> Action item:
Write down exactly the lines from the one with "列表 :* 添加星号成为一个新的列表项。" to the end of the data, first and last included, and no others.

=======

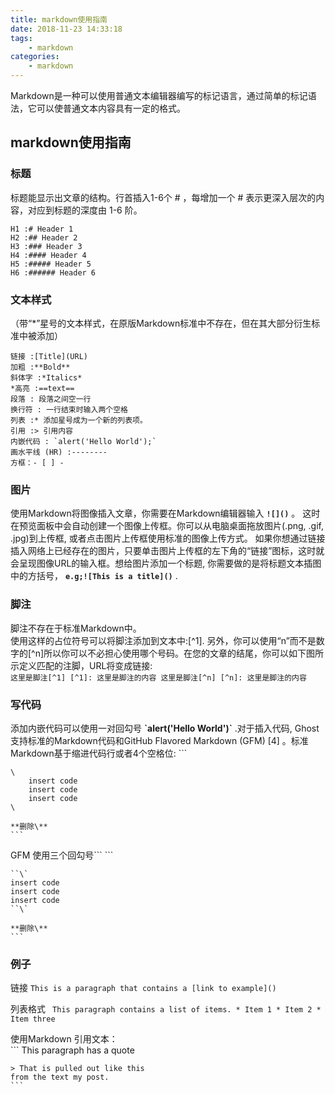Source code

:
 ```yaml
---
title: markdown使用指南
date: 2018-11-23 14:33:18
tags: 
    - markdown
categories:
    - markdown
---
```


Markdown是一种可以使用普通文本编辑器编写的标记语言，通过简单的标记语法，它可以使普通文本内容具有一定的格式。
<!-- more -->
## markdown使用指南
### 标题
标题能显示出文章的结构。行首插入1-6个 # ，每增加一个 # 表示更深入层次的内容，对应到标题的深度由 1-6 阶。

    H1 :# Header 1
    H2 :## Header 2
    H3 :### Header 3
    H4 :#### Header 4
    H5 :##### Header 5
    H6 :###### Header 6

### 文本样式
（带“*”星号的文本样式，在原版Markdown标准中不存在，但在其大部分衍生标准中被添加）

    链接 :[Title](URL)
    加粗 :**Bold**
    斜体字 :*Italics*
    *高亮 :==text==
    段落 : 段落之间空一行
    换行符 : 一行结束时输入两个空格
    列表 :* 添加星号成为一个新的列表项。
    引用 :> 引用内容
    内嵌代码 : `alert('Hello World');`
    画水平线 (HR) :--------
    方框：- [ ] -

### 图片
使用Markdown将图像插入文章，你需要在Markdown编辑器输入 **` ![]() `** 。 这时在预览面板中会自动创建一个图像上传框。你可以从电脑桌面拖放图片(.png, .gif, .jpg)到上传框, 或者点击图片上传框使用标准的图像上传方式。 如果你想通过链接插入网络上已经存在的图片，只要单击图片上传框的左下角的“链接”图标，这时就会呈现图像URL的输入框。想给图片添加一个标题, 你需要做的是将标题文本插图中的方括号， **`e.g;![This is a title]()`** .

### 脚注
脚注不存在于标准Markdown中。  
使用这样的占位符号可以将脚注添加到文本中:[^1]. 另外，你可以使用“n”而不是数字的[^n]所以你可以不必担心使用哪个号码。在您的文章的结尾，你可以如下图所示定义匹配的注脚，URL将变成链接:  
    ```
    这里是脚注[^1]
    [^1]: 这里是脚注的内容
    这里是脚注[^n]
    [^n]: 这里是脚注的内容
    ```

### 写代码
添加内嵌代码可以使用一对回勾号 **\`alert('Hello World')\`** .对于插入代码, Ghost支持标准的Markdown代码和GitHub Flavored Markdown (GFM) [4]  。标准Markdown基于缩进代码行或者4个空格位:
    ```

    \
        insert code
        insert code
        insert code
    \

    **删除\**
    ```

GFM 使用三个回勾号\`\`\`
    ```

    ``\`
    insert code
    insert code
    insert code
    ``\`

    **删除\**
    ```

### 例子
链接 
    ```
    This is a paragraph that contains a [link to example]()
    ```

列表格式 
    ``` 
    This paragraph contains a list of items.
    * Item 1
    * Item 2
    * Item three
    ```

使用Markdown 引用文本：	
    ```
    This paragraph has a quote
    
    > That is pulled out like this
    from the text my post.
    ```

=======

> Answer space:
    列表 :* 添加星号成为一个新的列表项。
    引用 :> 引用内容
    内嵌代码 : `alert('Hello World');`
    画水平线 (HR) :--------
    方框：- [ ] -

### 图片
使用Markdown将图像插入文章，你需要在Markdown编辑器输入 **` ![]() `** 。 这时在预览面板中会自动创建一个图像上传框。你可以从电脑桌面拖放图片(.png, .gif, .jpg)到上传框, 或者点击图片上传框使用标准的图像上传方式。 如果你想通过链接插入网络上已经存在的图片，只要单击图片上传框的左下角的“链接”图标，这时就会呈现图像URL的输入框。想给图片添加一个标题, 你需要做的是将标题文本插图中的方括号， **`e.g;![This is a title]()`** .

### 脚注
脚注不存在于标准Markdown中。  
使用这样的占位符号可以将脚注添加到文本中:[^1]. 另外，你可以使用“n”而不是数字的[^n]所以你可以不必担心使用哪个号码。在您的文章的结尾，你可以如下图所示定义匹配的注脚，URL将变成链接:  
    ```
    这里是脚注[^1]
    [^1]: 这里是脚注的内容
    这里是脚注[^n]
    [^n]: 这里是脚注的内容
    ```

### 写代码
添加内嵌代码可以使用一对回勾号 **\`alert('Hello World')\`** .对于插入代码, Ghost支持标准的Markdown代码和GitHub Flavored Markdown (GFM) [4]  。标准Markdown基于缩进代码行或者4个空格位:
    ```

    \
        insert code
        insert code
        insert code
    \

    **删除\**
    ```

GFM 使用三个回勾号\`\`\`
    ```

    ``\`
    insert code
    insert code
    insert code
    ``\`

    **删除\**
    ```

### 例子
链接 
    ```
    This is a paragraph that contains a [link to example]()
    ```

列表格式 
    ``` 
    This paragraph contains a list of items.
    * Item 1
    * Item 2
    * Item three
    ```

使用Markdown 引用文本：	
    ```
    This paragraph has a quote
    
    > That is pulled out like this
    from the text my post.
    ```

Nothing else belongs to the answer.